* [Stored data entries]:
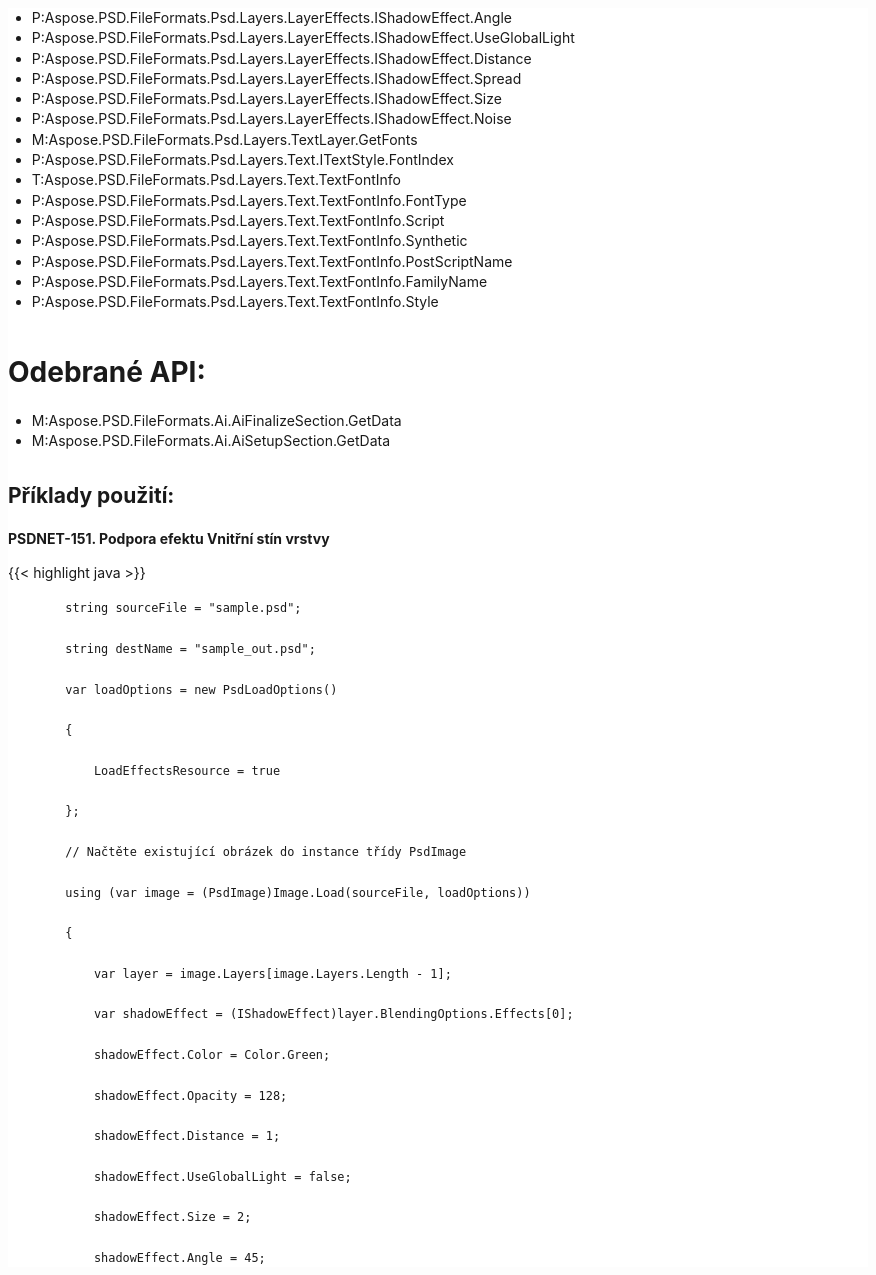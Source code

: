 - P:Aspose.PSD.FileFormats.Psd.Layers.LayerEffects.IShadowEffect.Angle
- P:Aspose.PSD.FileFormats.Psd.Layers.LayerEffects.IShadowEffect.UseGlobalLight
- P:Aspose.PSD.FileFormats.Psd.Layers.LayerEffects.IShadowEffect.Distance
- P:Aspose.PSD.FileFormats.Psd.Layers.LayerEffects.IShadowEffect.Spread
- P:Aspose.PSD.FileFormats.Psd.Layers.LayerEffects.IShadowEffect.Size
- P:Aspose.PSD.FileFormats.Psd.Layers.LayerEffects.IShadowEffect.Noise
- M:Aspose.PSD.FileFormats.Psd.Layers.TextLayer.GetFonts
- P:Aspose.PSD.FileFormats.Psd.Layers.Text.ITextStyle.FontIndex
- T:Aspose.PSD.FileFormats.Psd.Layers.Text.TextFontInfo
- P:Aspose.PSD.FileFormats.Psd.Layers.Text.TextFontInfo.FontType
- P:Aspose.PSD.FileFormats.Psd.Layers.Text.TextFontInfo.Script
- P:Aspose.PSD.FileFormats.Psd.Layers.Text.TextFontInfo.Synthetic
- P:Aspose.PSD.FileFormats.Psd.Layers.Text.TextFontInfo.PostScriptName
- P:Aspose.PSD.FileFormats.Psd.Layers.Text.TextFontInfo.FamilyName
- P:Aspose.PSD.FileFormats.Psd.Layers.Text.TextFontInfo.Style
# **Odebrané API:**
- M:Aspose.PSD.FileFormats.Ai.AiFinalizeSection.GetData
- M:Aspose.PSD.FileFormats.Ai.AiSetupSection.GetData

## **Příklady použití:**
**PSDNET-151. Podpora efektu Vnitřní stín vrstvy**

{{< highlight java >}}

            string sourceFile = "sample.psd";

            string destName = "sample_out.psd";

            var loadOptions = new PsdLoadOptions()

            {

                LoadEffectsResource = true

            };

            // Načtěte existující obrázek do instance třídy PsdImage

            using (var image = (PsdImage)Image.Load(sourceFile, loadOptions))

            {

                var layer = image.Layers[image.Layers.Length - 1];

                var shadowEffect = (IShadowEffect)layer.BlendingOptions.Effects[0];

                shadowEffect.Color = Color.Green;

                shadowEffect.Opacity = 128;

                shadowEffect.Distance = 1;

                shadowEffect.UseGlobalLight = false;

                shadowEffect.Size = 2;

                shadowEffect.Angle = 45;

* [THE TASK]:
Copy every line of the data that carries the word "UseGlobalLight".

* [EXERCISE ANSWER]:
- P:Aspose.PSD.FileFormats.Psd.Layers.LayerEffects.IShadowEffect.UseGlobalLight
                shadowEffect.UseGlobalLight = false;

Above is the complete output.